Commonly known as the international style, this style of design originated in the 1940’s through the 50’s. Led by designers Josef Müller-Brockmann at the Zurich School of Arts and Krafts and Armin Hofmann at the Basel School of Design, this style possessed many characteristics such as simplistic, modern, symmetrical, striking and highly favoured eligibility. Swiss style followed the trend of separating graphic design from fine art to grid based design.

These grids are very legible and harmonious, which is perfect for structuring information. Creating hierarchy for content becomes a lot easier using this style, as grids are flexible, consistent and easy to follow. Swiss Style usually involves an asymmetrical layout and sans serif typefaces. Along with this, the combination of typography and image as a means of visual communication, was a prominent theme in the Swiss style.
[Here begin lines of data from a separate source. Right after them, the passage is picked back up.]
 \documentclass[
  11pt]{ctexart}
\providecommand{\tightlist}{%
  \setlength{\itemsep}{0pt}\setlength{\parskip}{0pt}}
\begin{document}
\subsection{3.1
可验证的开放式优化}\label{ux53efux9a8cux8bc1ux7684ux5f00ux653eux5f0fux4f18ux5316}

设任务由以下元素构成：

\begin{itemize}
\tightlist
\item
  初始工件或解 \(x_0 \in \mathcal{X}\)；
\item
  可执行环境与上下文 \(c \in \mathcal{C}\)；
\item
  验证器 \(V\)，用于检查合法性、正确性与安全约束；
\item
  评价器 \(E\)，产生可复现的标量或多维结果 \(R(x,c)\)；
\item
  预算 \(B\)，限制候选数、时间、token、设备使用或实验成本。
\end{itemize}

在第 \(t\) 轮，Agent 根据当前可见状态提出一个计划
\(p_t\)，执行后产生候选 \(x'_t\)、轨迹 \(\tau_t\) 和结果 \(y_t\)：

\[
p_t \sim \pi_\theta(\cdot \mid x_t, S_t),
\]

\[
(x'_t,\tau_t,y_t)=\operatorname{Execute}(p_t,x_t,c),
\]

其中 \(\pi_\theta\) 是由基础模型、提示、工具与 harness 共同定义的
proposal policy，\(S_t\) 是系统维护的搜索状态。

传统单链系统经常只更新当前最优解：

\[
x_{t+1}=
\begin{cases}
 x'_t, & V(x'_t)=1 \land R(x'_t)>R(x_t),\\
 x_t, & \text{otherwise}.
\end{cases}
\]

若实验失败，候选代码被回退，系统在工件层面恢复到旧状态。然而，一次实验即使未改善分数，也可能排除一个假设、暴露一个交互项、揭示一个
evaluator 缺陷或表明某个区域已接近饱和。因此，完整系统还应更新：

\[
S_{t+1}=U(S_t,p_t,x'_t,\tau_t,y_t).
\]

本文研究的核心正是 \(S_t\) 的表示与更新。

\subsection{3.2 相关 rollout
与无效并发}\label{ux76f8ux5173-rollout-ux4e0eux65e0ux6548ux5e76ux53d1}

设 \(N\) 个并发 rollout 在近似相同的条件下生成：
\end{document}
The influential works were usually posters, which were seen to be the most effective means of communication.

The elements that are present within the Zurich town hall poster are also present in one of the many poster designs for Kill Bill. In Image 1, The designer uses a grid to organize the whole content as it is a primary feature in the poster. Although symmetry is a major element in the Swiss style, this asymmetrical layout still fulfills the requirement. The poster is still possess a great sense of unity while displaying the information in a non chaotic manner. Another element is colour. The palettes are very limited when it comes to Swiss style, especially in this example. Blue and white are the only colors used in this poster, and with this striking contrast, it is very effective. Since all of the text has been assigned to one colour, the information is clear to read without any hint of visual competition. These elements applied to the poster made the Zürich Town Hall Poster an example that falls well into the Swiss Style.

Just like the Zurich Town Hall Poster, the Kill Bill poster has adapted these elements as well. It is clear that a grid system was used to design this poster, along with following the theme of an asymmetrical aesthetic. Like the first poster, geometric shapes are used to add symmetry in an asymmetrical layout. This Kill Bill poster also have a limited colour palette of black, yellow and red. Again, with the text being assigned to one colour, this allows for great legibility. The Swiss style has definitely inspired the Kill Bill poster by influencing it used of a grid system, sans serif fonts, minimal elements and unity.


Eskilson, S. J. (2012). Graphic design: A new history. New Haven: Yale University Press.